Emily is a gift and a blessing, as is seeing the mask drop from Corvo’s face for one brief and shining moment as he swings his girl into his arms. Samuel smiles, turning away so as not to intrude on their reunion. Emily talks, the same way that Samuel does—whether or not she's naturally garrulous, she too sees the shape of her father’s grief and tries to soften it through words.

Samuel finds himself singing shanties, teaching her the cadence so she can add her own verses. They startle a kingfisher out of hiding, little more than a blur of blue that makes Emily cry out with delight.

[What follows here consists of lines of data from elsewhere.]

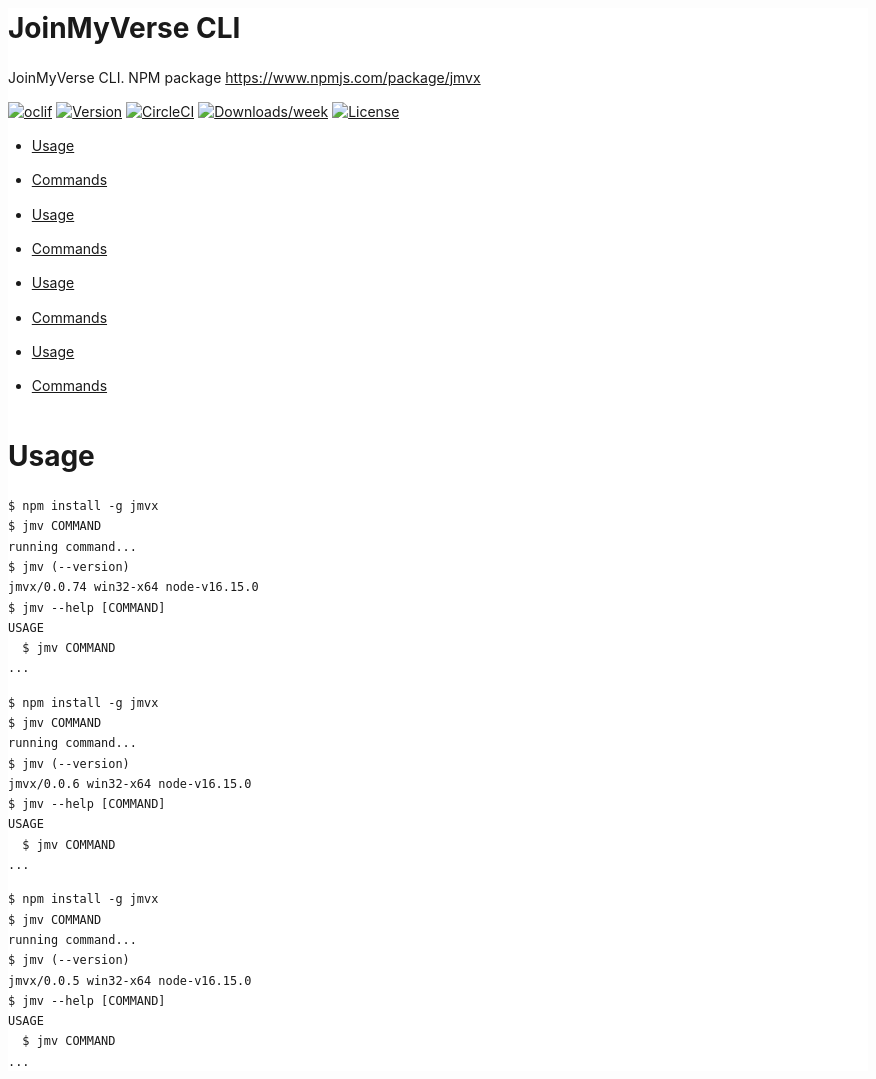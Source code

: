 JoinMyVerse CLI
=================

JoinMyVerse CLI. NPM package https://www.npmjs.com/package/jmvx

[![oclif](https://img.shields.io/badge/cli-oclif-brightgreen.svg)](https://oclif.io)
[![Version](https://img.shields.io/npm/v/oclif-hello-world.svg)](https://npmjs.org/package/oclif-hello-world)
[![CircleCI](https://circleci.com/gh/oclif/hello-world/tree/main.svg?style=shield)](https://circleci.com/gh/oclif/hello-world/tree/main)
[![Downloads/week](https://img.shields.io/npm/dw/oclif-hello-world.svg)](https://npmjs.org/package/oclif-hello-world)
[![License](https://img.shields.io/npm/l/oclif-hello-world.svg)](https://github.com/oclif/hello-world/blob/main/package.json)


* [Usage](#usage)
* [Commands](#commands)

* [Usage](#usage)
* [Commands](#commands)

* [Usage](#usage)
* [Commands](#commands)

* [Usage](#usage)
* [Commands](#commands)

# Usage

```sh-session
$ npm install -g jmvx
$ jmv COMMAND
running command...
$ jmv (--version)
jmvx/0.0.74 win32-x64 node-v16.15.0
$ jmv --help [COMMAND]
USAGE
  $ jmv COMMAND
...
```

```sh-session
$ npm install -g jmvx
$ jmv COMMAND
running command...
$ jmv (--version)
jmvx/0.0.6 win32-x64 node-v16.15.0
$ jmv --help [COMMAND]
USAGE
  $ jmv COMMAND
...
```

```sh-session
$ npm install -g jmvx
$ jmv COMMAND
running command...
$ jmv (--version)
jmvx/0.0.5 win32-x64 node-v16.15.0
$ jmv --help [COMMAND]
USAGE
  $ jmv COMMAND
...
```
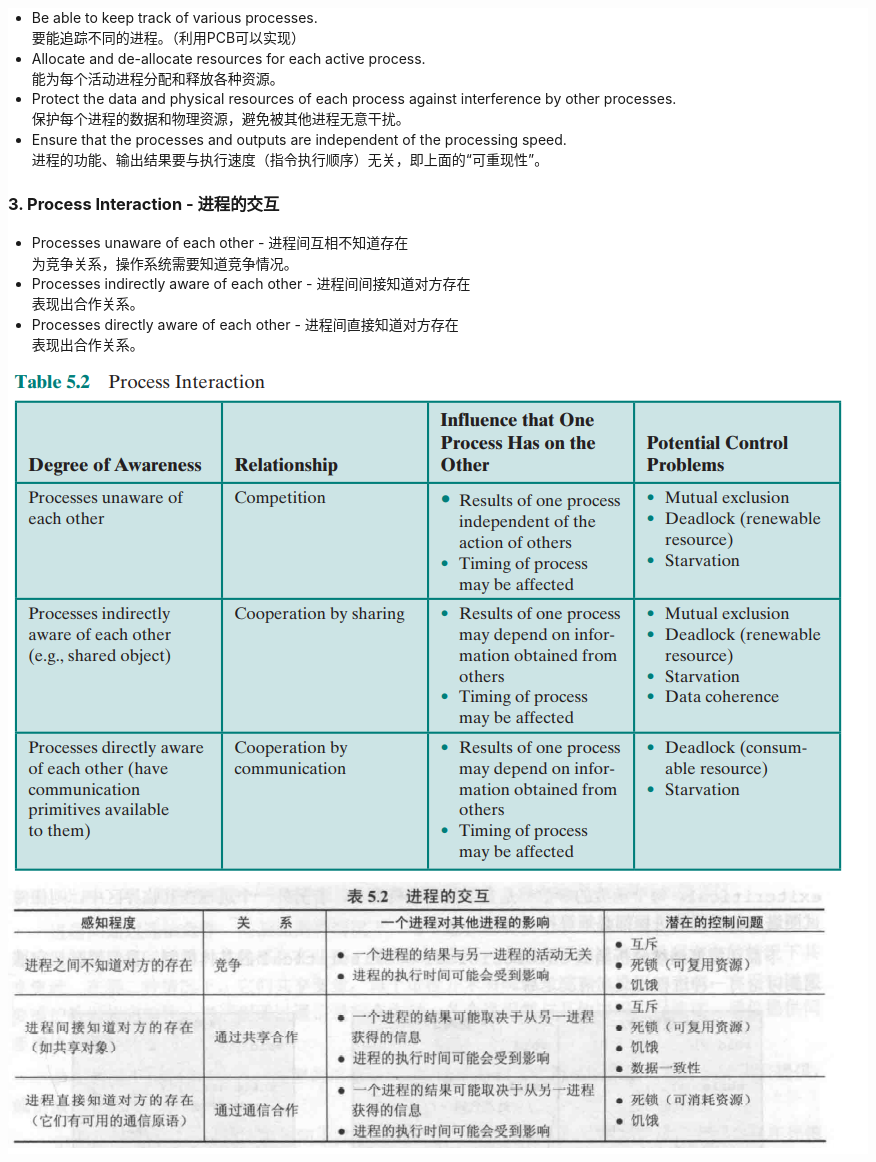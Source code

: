* Be able to keep track of various processes​.  
  要能追踪不同的进程。（利用PCB可以实现）
* Allocate and de-allocate resources for each active process​.  
  能为每个活动进程分配和释放各种资源。
* Protect the data and physical resources of each process against interference by other processes​.  
  保护每个进程的数据和物理资源，避免被其他进程无意干扰。
* Ensure that the processes and outputs are independent of the processing speed​.  
  进程的功能、输出结果要与执行速度（指令执行顺序）无关，即上面的“可重现性”。

### 3. Process Interaction - 进程的交互

* Processes unaware of each other - 进程间互相不知道存在  
  为竞争关系，操作系统需要知道竞争情况。
* Processes indirectly aware of each other - 进程间间接知道对方存在  
  表现出合作关系。
* Processes directly aware of each other - 进程间直接知道对方存在  
  表现出合作关系。

![Process Interaction](images/2.3-Pocess_Management-3--06-26_15-09-47.png) ![进程的交互](images/2.3-Pocess_Management-3--06-26_15-10-08.png)
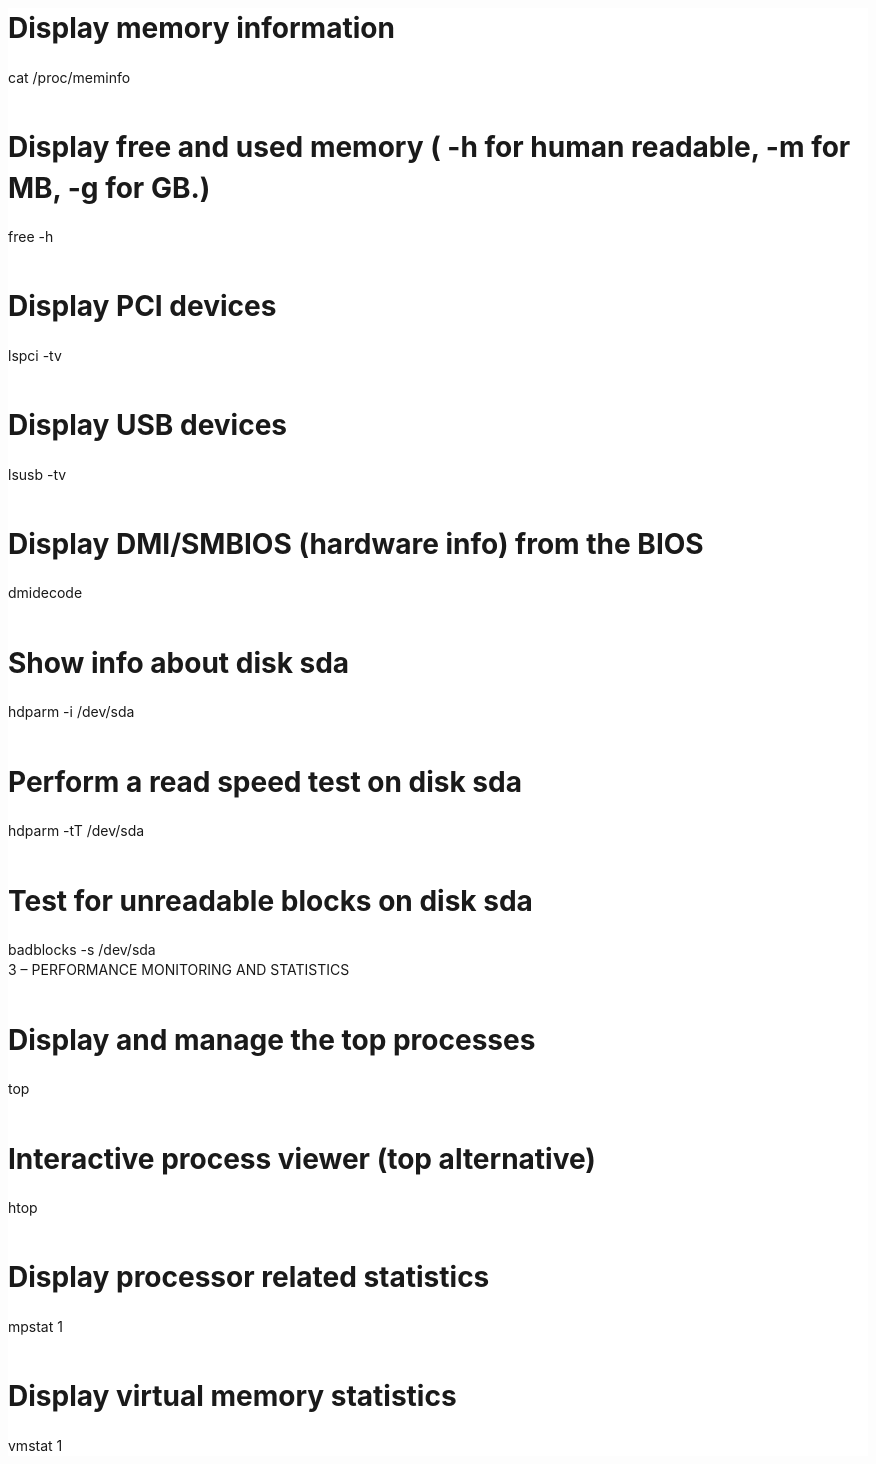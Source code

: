 # Display memory information  
cat /proc/meminfo  
  
# Display free and used memory ( -h for human readable, -m for MB, -g for GB.)  
free -h  
  
# Display PCI devices  
lspci -tv  
  
# Display USB devices  
lsusb -tv  
  
# Display DMI/SMBIOS (hardware info) from the BIOS  
dmidecode  
  
# Show info about disk sda  
hdparm -i /dev/sda  
  
# Perform a read speed test on disk sda  
hdparm -tT /dev/sda  
  
# Test for unreadable blocks on disk sda  
badblocks -s /dev/sda  
3 – PERFORMANCE MONITORING AND STATISTICS  
# Display and manage the top processes  
top  
  
# Interactive process viewer (top alternative)  
htop  
  
# Display processor related statistics  
mpstat 1  
  
# Display virtual memory statistics  
vmstat 1  
  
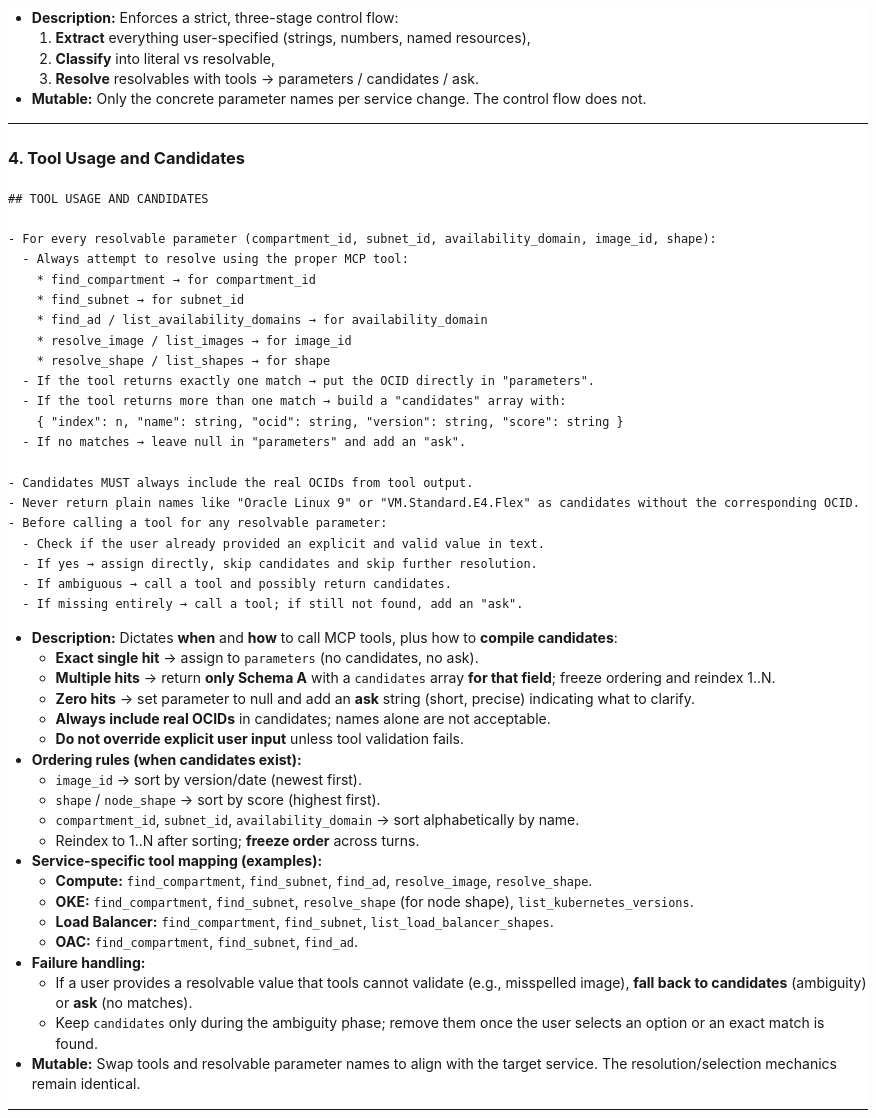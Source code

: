 - **Description:** Enforces a strict, three-stage control flow:
  1) **Extract** everything user-specified (strings, numbers, named resources),
  2) **Classify** into literal vs resolvable,
  3) **Resolve** resolvables with tools → parameters / candidates / ask.
- **Mutable:** Only the concrete parameter names per service change. The control flow does not.

---

### 4. Tool Usage and Candidates

```text
## TOOL USAGE AND CANDIDATES

- For every resolvable parameter (compartment_id, subnet_id, availability_domain, image_id, shape):
  - Always attempt to resolve using the proper MCP tool:
    * find_compartment → for compartment_id
    * find_subnet → for subnet_id
    * find_ad / list_availability_domains → for availability_domain
    * resolve_image / list_images → for image_id
    * resolve_shape / list_shapes → for shape
  - If the tool returns exactly one match → put the OCID directly in "parameters".
  - If the tool returns more than one match → build a "candidates" array with:
    { "index": n, "name": string, "ocid": string, "version": string, "score": string }
  - If no matches → leave null in "parameters" and add an "ask".

- Candidates MUST always include the real OCIDs from tool output.
- Never return plain names like "Oracle Linux 9" or "VM.Standard.E4.Flex" as candidates without the corresponding OCID.
- Before calling a tool for any resolvable parameter:
  - Check if the user already provided an explicit and valid value in text.
  - If yes → assign directly, skip candidates and skip further resolution.
  - If ambiguous → call a tool and possibly return candidates.
  - If missing entirely → call a tool; if still not found, add an "ask".
```

- **Description:** Dictates **when** and **how** to call MCP tools, plus how to **compile candidates**:
  - **Exact single hit** → assign to `parameters` (no candidates, no ask).
  - **Multiple hits** → return **only Schema A** with a `candidates` array **for that field**; freeze ordering and reindex 1..N.
  - **Zero hits** → set parameter to null and add an **ask** string (short, precise) indicating what to clarify.
  - **Always include real OCIDs** in candidates; names alone are not acceptable.
  - **Do not override explicit user input** unless tool validation fails.
- **Ordering rules (when candidates exist):**
  - `image_id` → sort by version/date (newest first).
  - `shape` / `node_shape` → sort by score (highest first).
  - `compartment_id`, `subnet_id`, `availability_domain` → sort alphabetically by name.
  - Reindex to 1..N after sorting; **freeze order** across turns.
- **Service-specific tool mapping (examples):**
  - **Compute:** `find_compartment`, `find_subnet`, `find_ad`, `resolve_image`, `resolve_shape`.
  - **OKE:** `find_compartment`, `find_subnet`, `resolve_shape` (for node shape), `list_kubernetes_versions`.
  - **Load Balancer:** `find_compartment`, `find_subnet`, `list_load_balancer_shapes`.
  - **OAC:** `find_compartment`, `find_subnet`, `find_ad`.
- **Failure handling:**
  - If a user provides a resolvable value that tools cannot validate (e.g., misspelled image), **fall back to candidates** (ambiguity) or **ask** (no matches).
  - Keep `candidates` only during the ambiguity phase; remove them once the user selects an option or an exact match is found.
- **Mutable:** Swap tools and resolvable parameter names to align with the target service. The resolution/selection mechanics remain identical.

---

She sings all the way back to the Hound Pits, and even Corvo joins in with a hum that’s more breath than tune.

Emily scampers off the boat, heedless of the arm that Corvo tries to offer, and Samuel lets out a rasping laugh that turns into a cough.

“I’m glad we brought her back.”

Corvo gives a wary smile, eyes sunk deep with the enormity of hope, the fear and terror of it. He gives a brief nod, then rummages in his coat. He pulls out a small bundle, tossing it to Samuel. Samuel catches out of reflex rather than conscious thought.

“For you,” Corvo says, voice flaked with rust. He turns his back quickly, scurrying off the boat even faster than Emily.

Bemused, Samuel examines his bundle. His fingers tell him it’s soft leather, supple and smooth, and then as he unfolds it his eyes reveal that these are new gloves, warm and intact.

He does not know where Corvo got these, whether he purchased them from some market stall or simply stole them on one of his missions—Samuel hopes these gloves didn’t come off a dead man, though he won’t judge if they did—but his eyes fill with salt and water as he carefully tries them on.

They fit perfectly.

Samuel blinks. Swallows.

Then he picks up the one specialty knife he uses, a simple hook knife for shaping the bowl of his carving. Most of his cuts he can do with a simple pocket knife, and he can even make the bowl if he has too, but the hook knife is a small luxury that he allows himself.

_A good spoon inevitably leads to forking_, Rivka whispers in his ear, a soft puff of breath and memory. He’d laugh if it weren’t madness, if it weren’t the sheer absurdity of a man his age going _courting_, but these spoons have a tradition.

He weighs the knife in his hand, considering.

Then he allows himself to pick up the unfinished decorative spoon—no, he can admit to what it is, an unfinished _lovespoon_—and starts working.


End file.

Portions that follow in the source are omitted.